まずはAzure Portalで操作します。 SSH接続するAzure Arc対応サーバーの「接続 (プレビュー)」をクリックします。 今回はパスワードで認証するため「認証の種類」で「パスワード」を選択しています。
ユーザー名を入力します。 今回はAdministratorとしてAzure Arc対応サーバーにログインします。 画面下部にAzure Arcを介してSSH接続するためのコマンドが表示されます。
Macでターミナルを開きます。 az loginコマンドによりサインインした後、Azure Portalに表示されたコマンドを実行します。 今回はAdministratorとして接続していますので、そのパスワードを入力します。

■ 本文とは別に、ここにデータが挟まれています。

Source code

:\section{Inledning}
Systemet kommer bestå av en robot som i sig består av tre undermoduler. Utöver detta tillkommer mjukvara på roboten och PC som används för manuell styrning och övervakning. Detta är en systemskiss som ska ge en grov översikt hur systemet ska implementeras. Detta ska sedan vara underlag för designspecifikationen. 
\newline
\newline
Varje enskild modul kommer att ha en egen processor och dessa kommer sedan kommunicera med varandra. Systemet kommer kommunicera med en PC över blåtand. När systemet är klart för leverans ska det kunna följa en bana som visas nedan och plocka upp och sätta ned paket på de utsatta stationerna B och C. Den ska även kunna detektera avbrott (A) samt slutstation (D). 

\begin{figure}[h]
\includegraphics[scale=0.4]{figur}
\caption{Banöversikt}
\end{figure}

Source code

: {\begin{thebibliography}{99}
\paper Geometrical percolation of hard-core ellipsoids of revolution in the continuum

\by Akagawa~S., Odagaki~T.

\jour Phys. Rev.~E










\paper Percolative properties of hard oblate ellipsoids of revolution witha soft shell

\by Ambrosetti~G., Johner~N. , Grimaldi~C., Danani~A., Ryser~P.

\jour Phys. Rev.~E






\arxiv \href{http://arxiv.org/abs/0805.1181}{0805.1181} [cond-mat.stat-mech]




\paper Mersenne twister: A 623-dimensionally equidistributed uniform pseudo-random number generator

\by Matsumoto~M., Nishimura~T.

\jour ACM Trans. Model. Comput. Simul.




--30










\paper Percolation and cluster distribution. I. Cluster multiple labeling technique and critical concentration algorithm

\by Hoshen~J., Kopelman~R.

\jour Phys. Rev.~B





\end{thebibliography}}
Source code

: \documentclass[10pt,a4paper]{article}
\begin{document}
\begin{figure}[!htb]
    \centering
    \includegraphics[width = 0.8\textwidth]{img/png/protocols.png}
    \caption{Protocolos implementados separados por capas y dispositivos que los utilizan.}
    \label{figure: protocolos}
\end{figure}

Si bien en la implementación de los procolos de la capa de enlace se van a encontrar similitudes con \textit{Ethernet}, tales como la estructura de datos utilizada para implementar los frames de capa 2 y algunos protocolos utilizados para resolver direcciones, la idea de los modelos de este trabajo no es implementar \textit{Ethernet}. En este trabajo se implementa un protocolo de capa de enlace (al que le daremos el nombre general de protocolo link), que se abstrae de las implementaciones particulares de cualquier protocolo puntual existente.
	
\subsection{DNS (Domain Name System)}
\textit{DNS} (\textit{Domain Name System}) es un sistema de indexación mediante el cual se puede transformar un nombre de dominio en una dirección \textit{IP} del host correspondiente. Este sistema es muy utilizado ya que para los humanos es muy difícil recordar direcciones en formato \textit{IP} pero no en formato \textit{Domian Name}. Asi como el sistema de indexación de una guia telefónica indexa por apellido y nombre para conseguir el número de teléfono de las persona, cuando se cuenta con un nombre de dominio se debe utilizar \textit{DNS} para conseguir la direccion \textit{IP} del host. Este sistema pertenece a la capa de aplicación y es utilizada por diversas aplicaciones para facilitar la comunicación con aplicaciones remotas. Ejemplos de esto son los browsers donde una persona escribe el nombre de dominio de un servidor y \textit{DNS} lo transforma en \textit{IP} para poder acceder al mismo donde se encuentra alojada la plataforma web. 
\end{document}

今回は試しにGet-ComputerInfoコマンドを実行してみました。
補足
今回利用した環境ではMac上でaz ssh arcコマンドを実行しましたが、Azure Portal上で「ブラウザーで接続」をクリックするとCloud Shellにaz ssh arcコマンドが自動入力されます。
まとめ
今回はオンプレミス環境に存在するAzure Arc対応サーバーに対し、Azure Arcを介してSSH接続してみました。 今回利用した環境ではAzure Arc対応サーバーとMacはそれぞれ全く異なるサイトにあり、MacからAzure Arc対応サーバーのIPアドレスに到達することはできない状態でした。 このような環境下であってもAzure Arcを利用することで簡単にSSH接続することができました。
Azure Arcに接続したリソースの管理においてはSSH接続以外にも様々な機能がございます。 他の機能もまた改めてご紹介できればと思います。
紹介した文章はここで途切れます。